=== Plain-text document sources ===
____
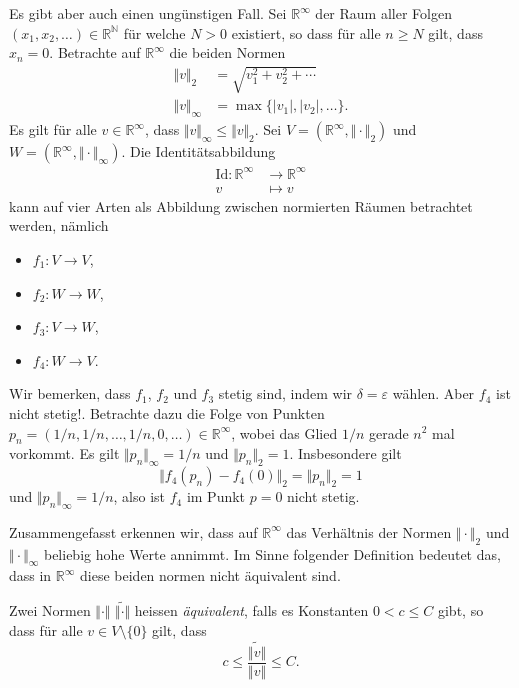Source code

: \documentclass[../main.tex]{subfiles}
\begin{document}
Es gibt aber auch einen ungünstigen Fall.
Sei $\mathbb{R}^{\infty}$ der Raum aller Folgen
$(x_{1}, x_{2}, \dots) \in \mathbb{R}^{\mathbb{N}}$ 
für welche $N > 0$ existiert, so dass für alle $n \geq N$ 
gilt, dass $x_n = 0$.
Betrachte auf $\mathbb{R}^{\infty}$ die beiden Normen
\begin{align*}
  \Vert v \Vert_2 & = \sqrt{v_1^2 + v_2^2 + \cdots} \\
  \Vert v \Vert_{\infty} &= \max \{|v_1|, |v_2|, \dots\}.
\end{align*}
Es gilt für alle $v \in \mathbb{R}^{\infty}$,
dass $\Vert v \Vert_{\infty} \leq \Vert v \Vert_2$.
Sei $V = (\mathbb{R}^{\infty}, \Vert \cdot \Vert_2)$ 
und $W = (\mathbb{R}^{\infty}, \Vert \cdot \Vert_{\infty})$.
Die Identitätsabbildung
\begin{align*}
  \text{Id} \colon \mathbb{R}^{\infty} & \to \mathbb{R}^{\infty} \\
  v & \mapsto v
\end{align*}
kann auf vier Arten als Abbildung zwischen normierten Räumen
betrachtet werden, nämlich
\begin{itemize}
  \item $f_1 \colon V \to V$,
  \item $f_2 \colon W \to W$,
  \item $f_3 \colon V \to W$,
  \item $f_4 \colon W \to V$.
\end{itemize}
Wir bemerken, dass $f_1$, $f_2$ und $f_3$ stetig
sind, indem wir $\delta = \varepsilon$ wählen.
Aber $f_4$ ist nicht stetig!.
Betrachte dazu die Folge von Punkten
$p_n = (1/n, 1/n, \dots, 1/n, 0, \dots) \in \mathbb{R}^{\infty}$,
wobei das Glied $1/n$ gerade $n^2$ mal vorkommt.
Es gilt $\Vert p_n \Vert_{\infty} = 1/n$ 
und $\Vert p_n \Vert_{2} = 1$.
Insbesondere gilt
\[
  \Vert f_4(p_n) - f_4(0) \Vert_2 = \Vert p_n \Vert_2 = 1
\]
und $\Vert p_n \Vert_{\infty} = 1/n$,
also ist $f_4$ im Punkt $p = 0$ nicht stetig.

Zusammengefasst erkennen wir, dass auf $\mathbb{R}^{\infty}$ 
das Verhältnis der Normen $\Vert \cdot \Vert_2$ 
und $\Vert \cdot \Vert_{\infty}$ beliebig hohe Werte annimmt.
Im Sinne folgender Definition bedeutet das, dass in
$\mathbb{R}^{\infty}$ diese beiden normen nicht äquivalent sind.

\begin{definition}
  Zwei Normen $\Vert \cdot \Vert$ $\widetilde{\Vert \cdot \Vert}$
  heissen \emph{äquivalent},
  falls es Konstanten $0 < c \leq C$ gibt,
  so dass für alle $v \in V \setminus \{0\}$ gilt, dass
  \[
    c \leq \frac{\widetilde{\Vert v \Vert}}{\Vert v \Vert} \leq C.
  \]
\end{definition}
\end{document}
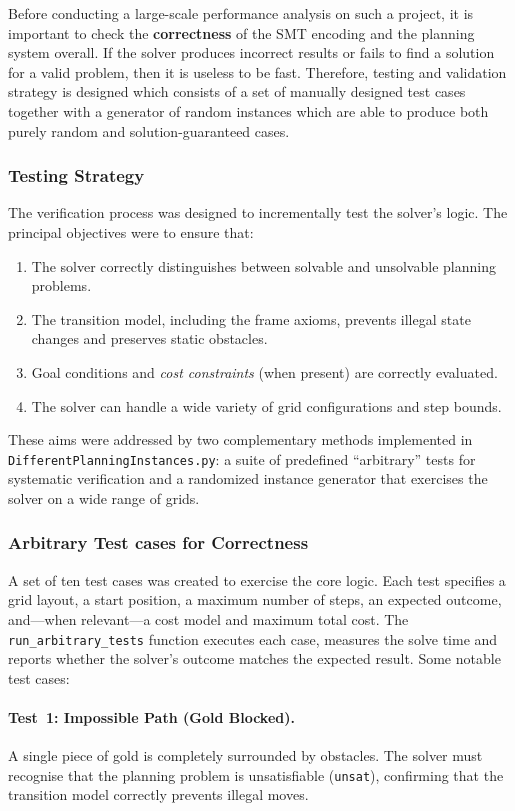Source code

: \documentclass[12pt, a4paper, oneside]{report} %
\begin{document}
Before conducting a large-scale performance analysis on such a project, it is important to check the \textbf{correctness} of the SMT encoding and the planning system overall. If the solver produces incorrect results or fails to find a solution for a valid problem, then it is useless to be fast. Therefore, testing and validation strategy is designed which consists of a set of manually designed test cases together with a generator of random instances which are able to produce both purely random and solution-guaranteed cases.
\subsubsection{Testing Strategy}

The verification process was designed to incrementally test the solver’s logic. The principal objectives were to ensure that:
\begin{enumerate}
    \item The solver correctly distinguishes between solvable and unsolvable planning problems.
    \item The transition model, including the frame axioms, prevents illegal state changes and preserves static obstacles.
    \item Goal conditions and \emph{cost constraints} (when present) are correctly evaluated.
    \item The solver can handle a wide variety of grid configurations and step bounds.
\end{enumerate}
These aims were addressed by two complementary methods implemented in \\ \texttt{DifferentPlanningInstances.py}: a suite of predefined “arbitrary” tests for systematic verification and a randomized instance generator that exercises the solver on a wide range of grids.
\subsubsection{Arbitrary Test cases for Correctness}

A set of ten test cases was created to exercise the core logic. Each test specifies a grid layout, a start position, a maximum number of steps, an expected outcome, and—when relevant—a cost model and maximum total cost. The \texttt{run\_arbitrary\_tests} function executes each case, measures the solve time and reports whether the solver’s outcome matches the expected result. Some notable test cases:

\paragraph{Test 1: Impossible Path (Gold Blocked).}
A single piece of gold is completely surrounded by obstacles. The solver must recognise that the planning problem is unsatisfiable (\texttt{unsat}), confirming that the transition model correctly prevents illegal moves.
\end{document}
____
=== WHAT TO DO ===
Every line in the data that holds "begin" should be copied out.

=== ANSWER SECTION ===
\begin{document}
\begin{align*}
\begin{align*}
\begin{itemize}
\begin{definition}
\begin{document}
\begin{enumerate}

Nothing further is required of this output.